Nonetheless, I think faith in religion and goodwill is just fine if one can manage to hold them. My question is; when is a good idea to teach others these things? I grew up hearing that my family’s church was true and no other. I had an active imagination, but not enough of one to imagine the afterlife they described to me. Nonetheless, I would have been willing to take their word for it, but I knew there were people all over the country just like us except with a different religion. It was beyond my comprehension at the time that I would be so lucky to be born into a family that happened to have the right one.
So I grew up with no real faith. But, I did get something very significant out of all they were teaching me. While I didn’t believe them when they said, “this is the way things are”, I did believe that things had to be a certain way, and when I found it I would know because the people living by that belief would "stand outside the crowd. Imagine how wasteful 10 years of looking for buried treasure that never existed would be, and you will know how wasteful looking for objective truth is.
I believe if I was never taught religion as if it was a fact rather than only a way of life, I would never have been so delusional. My argument is that in a closed culture people can teach a religion and have some luck of keeping it, and actually having it be a positive part of their life. In an open culture it is near impossible. Those who have it good from the start can just casually keep their family’s religion like an old photo album they never look at or throw it out like a pet rat they’ve grown tired of. Most people who are raised in religion, whether they always claim to be religious, made a pretense at atheism early on or are somewhere in-between, are set up for a life of doubt, indecisiveness and guilt.

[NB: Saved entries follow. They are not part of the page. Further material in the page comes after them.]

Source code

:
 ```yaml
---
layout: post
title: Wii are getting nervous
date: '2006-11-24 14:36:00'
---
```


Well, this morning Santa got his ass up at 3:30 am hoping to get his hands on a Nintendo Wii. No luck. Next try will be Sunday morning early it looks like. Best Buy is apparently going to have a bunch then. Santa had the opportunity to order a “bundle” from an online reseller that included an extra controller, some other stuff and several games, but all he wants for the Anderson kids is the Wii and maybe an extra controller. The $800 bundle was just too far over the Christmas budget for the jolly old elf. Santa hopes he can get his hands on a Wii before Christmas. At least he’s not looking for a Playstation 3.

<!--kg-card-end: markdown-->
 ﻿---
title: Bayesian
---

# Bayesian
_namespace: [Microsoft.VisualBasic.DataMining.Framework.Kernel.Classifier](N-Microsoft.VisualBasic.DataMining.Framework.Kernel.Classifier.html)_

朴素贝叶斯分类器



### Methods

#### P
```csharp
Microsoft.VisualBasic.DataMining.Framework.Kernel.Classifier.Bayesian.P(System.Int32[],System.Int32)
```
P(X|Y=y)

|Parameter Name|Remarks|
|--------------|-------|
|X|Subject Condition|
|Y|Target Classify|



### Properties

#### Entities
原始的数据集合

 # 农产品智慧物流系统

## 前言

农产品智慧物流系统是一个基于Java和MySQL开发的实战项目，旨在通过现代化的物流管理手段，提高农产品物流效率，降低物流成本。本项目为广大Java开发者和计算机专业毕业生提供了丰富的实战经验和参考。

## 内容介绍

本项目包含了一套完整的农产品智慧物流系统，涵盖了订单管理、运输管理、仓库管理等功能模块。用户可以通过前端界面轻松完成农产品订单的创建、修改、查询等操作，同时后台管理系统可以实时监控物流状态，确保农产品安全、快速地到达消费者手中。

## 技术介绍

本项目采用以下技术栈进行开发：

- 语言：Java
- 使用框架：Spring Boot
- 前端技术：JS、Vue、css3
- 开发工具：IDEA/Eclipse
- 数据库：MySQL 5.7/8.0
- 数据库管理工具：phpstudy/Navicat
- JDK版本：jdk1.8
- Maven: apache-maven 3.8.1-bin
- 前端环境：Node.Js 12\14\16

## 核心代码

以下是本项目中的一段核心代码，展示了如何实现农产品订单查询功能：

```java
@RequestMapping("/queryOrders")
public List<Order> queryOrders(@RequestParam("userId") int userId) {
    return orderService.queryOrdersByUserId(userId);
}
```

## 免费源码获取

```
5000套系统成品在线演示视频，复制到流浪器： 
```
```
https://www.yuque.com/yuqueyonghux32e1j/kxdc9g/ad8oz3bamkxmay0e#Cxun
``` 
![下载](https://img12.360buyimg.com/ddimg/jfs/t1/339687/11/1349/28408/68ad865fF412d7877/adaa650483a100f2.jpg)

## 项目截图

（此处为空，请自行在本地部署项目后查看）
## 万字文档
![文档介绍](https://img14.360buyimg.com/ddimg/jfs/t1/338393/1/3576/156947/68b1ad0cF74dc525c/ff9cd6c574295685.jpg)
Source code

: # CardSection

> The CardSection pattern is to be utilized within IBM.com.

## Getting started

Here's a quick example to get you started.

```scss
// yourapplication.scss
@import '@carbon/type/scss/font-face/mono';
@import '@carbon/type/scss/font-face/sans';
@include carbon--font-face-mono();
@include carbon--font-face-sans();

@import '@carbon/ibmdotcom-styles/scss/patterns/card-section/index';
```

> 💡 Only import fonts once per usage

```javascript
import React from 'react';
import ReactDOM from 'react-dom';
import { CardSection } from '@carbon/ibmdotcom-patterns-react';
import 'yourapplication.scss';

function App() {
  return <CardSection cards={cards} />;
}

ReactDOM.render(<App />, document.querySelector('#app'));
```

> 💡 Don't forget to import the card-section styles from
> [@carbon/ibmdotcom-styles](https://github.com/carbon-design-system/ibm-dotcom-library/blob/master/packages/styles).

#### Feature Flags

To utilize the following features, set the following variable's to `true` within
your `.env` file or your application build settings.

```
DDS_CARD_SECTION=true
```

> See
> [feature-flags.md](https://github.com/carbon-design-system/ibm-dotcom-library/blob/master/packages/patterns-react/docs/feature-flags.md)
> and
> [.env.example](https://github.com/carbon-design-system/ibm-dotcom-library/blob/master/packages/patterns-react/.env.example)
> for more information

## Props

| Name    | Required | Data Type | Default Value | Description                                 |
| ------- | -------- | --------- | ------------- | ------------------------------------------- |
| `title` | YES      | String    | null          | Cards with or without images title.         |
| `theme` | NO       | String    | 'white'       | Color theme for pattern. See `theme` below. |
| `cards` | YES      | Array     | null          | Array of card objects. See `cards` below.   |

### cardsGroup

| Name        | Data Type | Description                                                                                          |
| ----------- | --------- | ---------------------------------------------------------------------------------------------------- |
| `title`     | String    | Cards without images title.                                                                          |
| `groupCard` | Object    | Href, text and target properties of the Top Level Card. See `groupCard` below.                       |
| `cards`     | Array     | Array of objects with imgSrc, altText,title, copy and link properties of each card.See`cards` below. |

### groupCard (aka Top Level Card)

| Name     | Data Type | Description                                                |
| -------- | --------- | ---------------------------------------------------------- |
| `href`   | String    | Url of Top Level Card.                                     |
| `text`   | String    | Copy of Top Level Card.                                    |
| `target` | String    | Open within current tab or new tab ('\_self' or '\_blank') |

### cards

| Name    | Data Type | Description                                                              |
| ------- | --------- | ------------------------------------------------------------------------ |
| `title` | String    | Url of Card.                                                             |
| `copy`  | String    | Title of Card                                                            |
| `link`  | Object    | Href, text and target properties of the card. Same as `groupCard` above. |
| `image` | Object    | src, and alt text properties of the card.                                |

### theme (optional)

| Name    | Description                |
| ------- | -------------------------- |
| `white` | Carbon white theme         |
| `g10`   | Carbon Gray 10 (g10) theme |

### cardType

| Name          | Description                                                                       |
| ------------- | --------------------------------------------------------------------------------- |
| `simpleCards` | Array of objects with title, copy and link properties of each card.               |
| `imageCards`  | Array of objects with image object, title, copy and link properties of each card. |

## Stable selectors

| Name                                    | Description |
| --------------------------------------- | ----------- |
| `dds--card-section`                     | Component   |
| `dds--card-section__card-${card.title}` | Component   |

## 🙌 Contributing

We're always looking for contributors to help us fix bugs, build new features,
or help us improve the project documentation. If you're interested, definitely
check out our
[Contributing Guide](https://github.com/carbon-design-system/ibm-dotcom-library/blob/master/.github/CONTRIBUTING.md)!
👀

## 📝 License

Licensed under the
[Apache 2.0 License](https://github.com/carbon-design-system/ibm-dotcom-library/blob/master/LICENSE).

So in an open culture I don’t think it is ever a good idea to teach religion as an objective fact. Telling someone to believe in the face of the glaringly obvious inconsistencies of religion that one sees where ever they look is as bad as telling someone to play through the pain. Religion, if taught at all, should be taught based on new methods. Can you believe people are teaching religion the same way in modern society as they did in the Stone Age, where everyone had to worship the same?